Here's an
unusual urban legend that I haven't heard before. It involves a group of students at Texas A&M University who are sharing a house together. It's in the genre of 'roommate horror stories'. According to the story, one of the students is an entomology major and keeps a collection of giant Africanized cockroaches in a terrarium. But during a party the terrarium breaks and the roaches escape, only to start breeding like crazy in the house. To solve this roach problem the students set loose some baby armadillos (since armadillos eat roaches). But soon the armadillos start breeding, without making much of a dent in the roach population, until eventually the house is full of a lot of roaches and a lot of armadillos. At this point the roommates decide to get some shotguns and shoot all the roaches and armadillos, but only succeed in busting up the house. And to make a long story short, the armadillos eventually start tunneling beneath the house, creating a sink hole that causes the entire building to collapse and fall into the ground. So in other words, the animals win in the end. The students are left with a bill for $25,000 in damages, courtesy of the landlord.
Comments
LISA
But isn't that a bit short-sighted? What happens when we're overrun by lizards?
SKINNER
No problem. We simply unleash wave after wave of Chinese needle snakes. They'll wipe out the lizards.
LISA
But aren't the snakes even worse?
SKINNER
Yes, but we're prepared for that. We've lined up a fabulous type of gorilla that thrives on snake meat.
LISA
But then we're stuck with gorillas!
SKINNER
No, that's the beautiful part. When wintertime rolls around, the gorillas simply freeze to death.
Though I'll give them points for originality.
By the way, what eats armadillos? (Other than highway traffic)
Nice warning about how NOT to go about your own pest control, doesn't seem likely that it's real.
Also, I have never heard of "giant Africanized roaches". Madagascarian hissing cockroaches, maybe, but not THAT. And you could just step on them.
One mature roach will produce (theoretically) 6 trillion roaches, if the environment is all hunky-dory, the first year. The first two armadillos (have to have two to breed, right?) had better be friggin hungry, they have got 6 trillion roaches to eat before they get help. If all the babies are male, and fertilized by the father (I don't know if armadillos mate for life etc, and don't care, I'm just playin), then at the start of the second year, there should be 5 pregnant dillos. At the end of the first year, there should be 22 armadillos. They'd better be hungry, because by then the roaches will be so totally out of control, the numbers are too big for my calculator (maybe I should go get my graphing calc, it's got a huge readout). Of course, this doesn't exclude the population control, but seriously, how many roaches could two armadillos put an end to in the first year?
Totally unworkable, and by the time you end up with 22 armadillos, you'll be so busy fending off people who swerve into your yard to try and hit them and also fending off PETA (hey, since when did anybody have to do something wrong to offend THEM?)that you wouldn't even have time to clean up the crap of 22 armadillos.

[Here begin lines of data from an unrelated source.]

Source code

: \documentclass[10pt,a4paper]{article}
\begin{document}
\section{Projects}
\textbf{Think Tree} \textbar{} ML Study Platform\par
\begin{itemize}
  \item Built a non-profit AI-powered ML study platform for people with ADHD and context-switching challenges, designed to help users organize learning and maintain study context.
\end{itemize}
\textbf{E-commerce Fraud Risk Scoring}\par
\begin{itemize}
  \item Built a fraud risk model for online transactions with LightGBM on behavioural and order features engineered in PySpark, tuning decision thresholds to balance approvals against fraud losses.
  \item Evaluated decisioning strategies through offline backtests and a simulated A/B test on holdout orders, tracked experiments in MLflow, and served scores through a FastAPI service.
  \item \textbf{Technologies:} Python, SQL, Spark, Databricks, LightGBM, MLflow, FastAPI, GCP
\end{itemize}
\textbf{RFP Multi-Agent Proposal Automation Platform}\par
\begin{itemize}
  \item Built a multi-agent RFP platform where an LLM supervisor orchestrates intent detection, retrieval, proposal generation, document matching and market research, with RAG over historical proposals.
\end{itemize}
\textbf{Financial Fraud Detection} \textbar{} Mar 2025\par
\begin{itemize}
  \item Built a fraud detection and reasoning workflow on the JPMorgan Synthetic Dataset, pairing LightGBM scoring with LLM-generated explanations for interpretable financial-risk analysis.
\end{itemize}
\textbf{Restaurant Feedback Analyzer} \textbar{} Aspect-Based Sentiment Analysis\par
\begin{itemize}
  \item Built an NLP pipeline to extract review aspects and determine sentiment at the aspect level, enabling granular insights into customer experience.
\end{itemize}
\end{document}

Just imagine the carpet cleaning bill!
And I hear they hog the remote.
I DO think it would be funny to have both groups standing on the sidewalk in front of the house at the same time, though.
Wouldn't THAT confuse the neighbors. Even more than the extra loud crawling sound they keep "thinking" they hear at night.
"Hey Margaret, do you hear that?"
"For Christ's sake, Bob, give it up. I keep telling you I can't hear...." (Voice trails off as roaches carry her out to use a a sacrifice to try and appease the "Ringy Gods".
1. They built an armadillo-proof house? They are extremely adept at digging, even through hard-pan. Unless the house was built out of cinder blocks, they could dig out.
2. What did the 6 zillion roaches eat during this time? No inhabitable house could support feeding this quantity.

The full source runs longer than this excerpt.